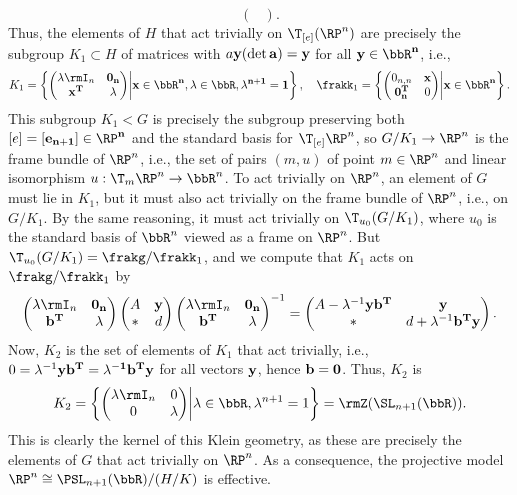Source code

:\begin{example}
\[\begin{pmatrix}
    \end{pmatrix}.
    \]
    Thus, the elements of $H$ that act trivially on $\T_{[e]}(\RP^n)$ are precisely the subgroup $K_1\subset H$ of matrices with $a\bf{y} (\det a)=\bf{y}$ for all $\bf{y}\in\bbR^n$, i.e., 
    \[K_1=\left\{ 
        \begin{pmatrix}
            \lambda \rmI_n & \bf{0}_n \\
            \bf{x}^T & \lambda
        \end{pmatrix} \middle| \bf{x}\in\bbR^n,\lambda\in\bbR, \lambda^{n+1}=1
    \right\}, \quad \frakk_1=\left\{ 
        \begin{pmatrix}
            \mathrm{0}_{n,n} & \bf{x} \\
            \bf{0}_n^T & 0
        \end{pmatrix} \middle| \bf{x}\in\bbR^n\right\}.\]
    This subgroup $K_1<G$ is precisely the subgroup preserving both $[e]=[\bf{e}_{n+1}]\in\RP^n$ and the standard basis for $\T_{[e]}\RP^n$, so $G\slash K_1\to \RP^n$ is the frame bundle of $\RP^n$, i.e., the set of pairs $(m,u)$ of point $m\in \RP^n$ and linear isomorphism $u:\T_m\RP^n\to \bbR^n$.  To act trivially on $\RP^n$, an element of $G$ must lie in $K_1$, but it must also act trivially on the frame bundle of $\RP^n$, i.e., on $G\slash K_1$. By the same reasoning, it must act trivially on $\T_{u_0}(G\slash K_1)$, where $u_0$ is the standard basis of $\bbR^n$ viewed as a frame on $\RP^n$. But $\T_{u_0}(G\slash K_1)=\frakg\slash\frakk_1$, and we compute that $K_1$ acts on $\frakg\slash\frakk_1$ by 
    \[\begin{pmatrix}
        \lambda\rmI_n & \bf{0}_n\\
        \bf{b}^T & \lambda
    \end{pmatrix}
    \begin{pmatrix}
        A & \bf{y} \\
        \ast& d
    \end{pmatrix}
    \begin{pmatrix}
        \lambda\rmI_n & \bf{0}_n\\
        \bf{b}^T & \lambda
    \end{pmatrix}^{-1}=
    \begin{pmatrix}
        A-\lambda^{-1}\bf{y}\bf{b}^T& \bf{y}\\
        \ast  & d+\lambda^{-1}\bf{b}^T\bf{y}
    \end{pmatrix}.
    \]
    Now, $K_2$ is the set of elements of $K_1$ that act trivially, i.e., $0=\lambda^{-1}\bf{y}\bf{b}^T=\lambda^{-1}\bf{b}^T\bf{y}$ for all vectors $\bf{y}$, hence $\bf{b}=0$. Thus, $K_2$ is 
    \[K_2=\left\{ 
        \begin{pmatrix}
            \lambda \rmI_n & 0 \\
            0 & \lambda
        \end{pmatrix} \middle| \lambda\in\bbR, \lambda^{n+1}=1
    \right\}=\rmZ(\SL_{n+1}(\bbR)).\]
    This is clearly the kernel of this Klein geometry, as these are precisely the elements of $G$ that act trivially on $\RP^n$. As a consequence, the projective model $\RP^n\cong \PSL_{n+1}(\bbR)\slash (H\slash K)$ is effective.
\end{example}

YOUR INSTRUCTIONS
Within the entries above, find every line where the string "slash" occurs, and copy it.

WRITTEN REPLY
    This subgroup $K_1<G$ is precisely the subgroup preserving both $[e]=[\bf{e}_{n+1}]\in\RP^n$ and the standard basis for $\T_{[e]}\RP^n$, so $G\slash K_1\to \RP^n$ is the frame bundle of $\RP^n$, i.e., the set of pairs $(m,u)$ of point $m\in \RP^n$ and linear isomorphism $u:\T_m\RP^n\to \bbR^n$.  To act trivially on $\RP^n$, an element of $G$ must lie in $K_1$, but it must also act trivially on the frame bundle of $\RP^n$, i.e., on $G\slash K_1$. By the same reasoning, it must act trivially on $\T_{u_0}(G\slash K_1)$, where $u_0$ is the standard basis of $\bbR^n$ viewed as a frame on $\RP^n$. But $\T_{u_0}(G\slash K_1)=\frakg\slash\frakk_1$, and we compute that $K_1$ acts on $\frakg\slash\frakk_1$ by 
    This is clearly the kernel of this Klein geometry, as these are precisely the elements of $G$ that act trivially on $\RP^n$. As a consequence, the projective model $\RP^n\cong \PSL_{n+1}(\bbR)\slash (H\slash K)$ is effective.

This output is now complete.